ABSTRACT

Terrestrial sedimentary archives record critical information about environment and climate of the past, as well as provide insights into the style, timing, and magnitude of structural deformation in a region. The Cretaceous Newark Canyon Formation, located in central Nevada, USA, was deposited in the hinterland of the Sevier fold–thrust belt during the North American Cordilleran orogeny. While previous research has focused on the coarser-grained, fluvial components of the Newark Canyon Formation, the carbonate and finer-grained facies of this formation remain comparatively understudied. A more complete understanding of the Newark Canyon Formation provides insights into Cretaceous syndeformational deposition in the Central Nevada thrust belt, serves as a useful case study for deconvolving the influence of tectonic and climatic forces on sedimentation in both the North American Cordillera and other contractional orogens, and will provide a critical foundation upon which to build future paleoclimate and paleoaltimetry studies.

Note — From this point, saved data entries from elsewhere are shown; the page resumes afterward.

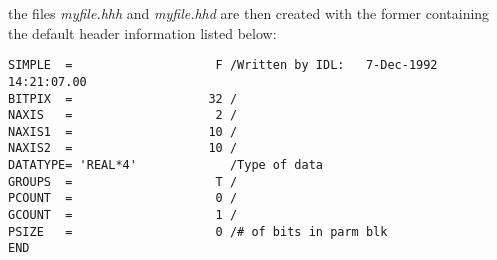 \begin{description}
\noindent
the files {\it myfile.hhh} and {\it myfile.hhd} are then created with
the former containing the default header information listed below: 

\begin{scriptsize}
\begin{center}
\begin{verbatim}
SIMPLE  =                    F /Written by IDL:   7-Dec-1992 14:21:07.00
BITPIX  =                   32 /
NAXIS   =                    2 /
NAXIS1  =                   10 /
NAXIS2  =                   10 /
DATATYPE= 'REAL*4'             /Type of data
GROUPS  =                    T /
PCOUNT  =                    0 /
GCOUNT  =                    1 /
PSIZE   =                    0 /# of bits in parm blk
END
\end{verbatim}
\end{center}
\end{scriptsize}
\end{description}

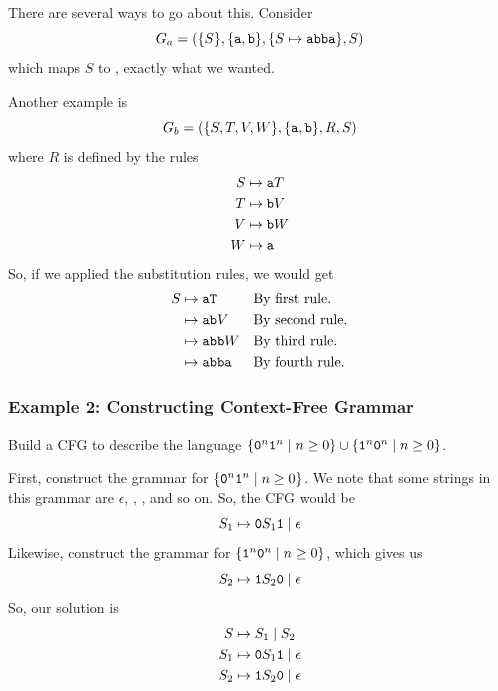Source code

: \documentclass[letterpaper]{article}
\begin{document}
\begin{mdframed}[]
    There are several ways to go about this. Consider
    \[G_a = (\{S\}, \{\texttt{a}, \texttt{b}\}, \{S \mapsto \texttt{abba}\}, S)\]
    which maps $S$ to , exactly what we wanted. 

    \bigskip 

    Another example is 
    \[G_b = (\{S, T, V, W\}, \{\texttt{a}, \texttt{b}\}, R, S)\]
    where $R$ is defined by the rules 
    \begin{equation*}
        \begin{aligned}
            S &\mapsto \texttt{a}T \\ 
            T &\mapsto \texttt{b}V \\ 
            V &\mapsto \texttt{b}W \\ 
            W &\mapsto \texttt{a}
        \end{aligned}
    \end{equation*}
    So, if we applied the substitution rules, we would get 
    \begin{equation*}
        \begin{aligned}
            S &\mapsto \texttt{aT} && \text{By first rule.} \\ 
                &\mapsto \texttt{ab}V && \text{By second rule.} \\ 
                &\mapsto \texttt{abb}W && \text{By third rule.} \\ 
                &\mapsto \texttt{abba} && \text{By fourth rule.}
        \end{aligned}
    \end{equation*}
\end{mdframed}

\subsubsection{Example 2: Constructing Context-Free Grammar}
Build a CFG to describe the language $\{\texttt{0}^n \texttt{1}^n \mid n \geq 0\} \cup \{\texttt{1}^n \texttt{0}^n \mid n \geq 0\}$. 

\begin{mdframed}[]
    First, construct the grammar for $\{\texttt{0}^n \texttt{1}^n \mid n \geq 0\}$. We note that some strings in this grammar are $\epsilon$, , , and so on. So, the CFG would be  
    \[S_1 \mapsto \texttt{0}S_1 \texttt{1} \mid \epsilon\]
    Likewise, construct the grammar for $\{\texttt{1}^n \texttt{0}^n \mid n \geq 0\}$, which gives us 
    \[S_2 \mapsto \texttt{1}S_2 \texttt{0} \mid \epsilon\]
    So, our solution is 
    \begin{equation*}
        \begin{aligned}
            S &\mapsto S_1 \mid S_2 \\ 
            S_1 &\mapsto \texttt{0}S_1 \texttt{1} \mid \epsilon \\ 
            S_2 &\mapsto \texttt{1}S_2 \texttt{0} \mid \epsilon
        \end{aligned}
    \end{equation*}
\end{mdframed}
\end{document}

We combine facies descriptions, stratigraphic measurements, and optical and cathodoluminescence petrography to develop a comprehensive depositional model for the Newark Canyon Formation. We identify six distinct facies that show that the Newark Canyon Formation evolved through four stages of deposition: 1) an anastomosing river system with palustrine interchannel areas, 2) a braided river system, 3) a balance-filled, carbonate-bearing lacustrine system, and 4) a second braided river system. Although climate undoubtedly played a role, we suggest that the deposition and coeval deformation of the synorogenic Newark Canyon Formation was in direct response to the construction of east-vergent contractional structures proximal to the type section. Comparison to other contemporary terrestrial sedimentary basins deposited in a variety of tectonic settings provides helpful insights into the influences of regional tectonics, regional and global climate, catchment characteristics, underlying lithologies, and subcrop geology in the preserved sedimentary record.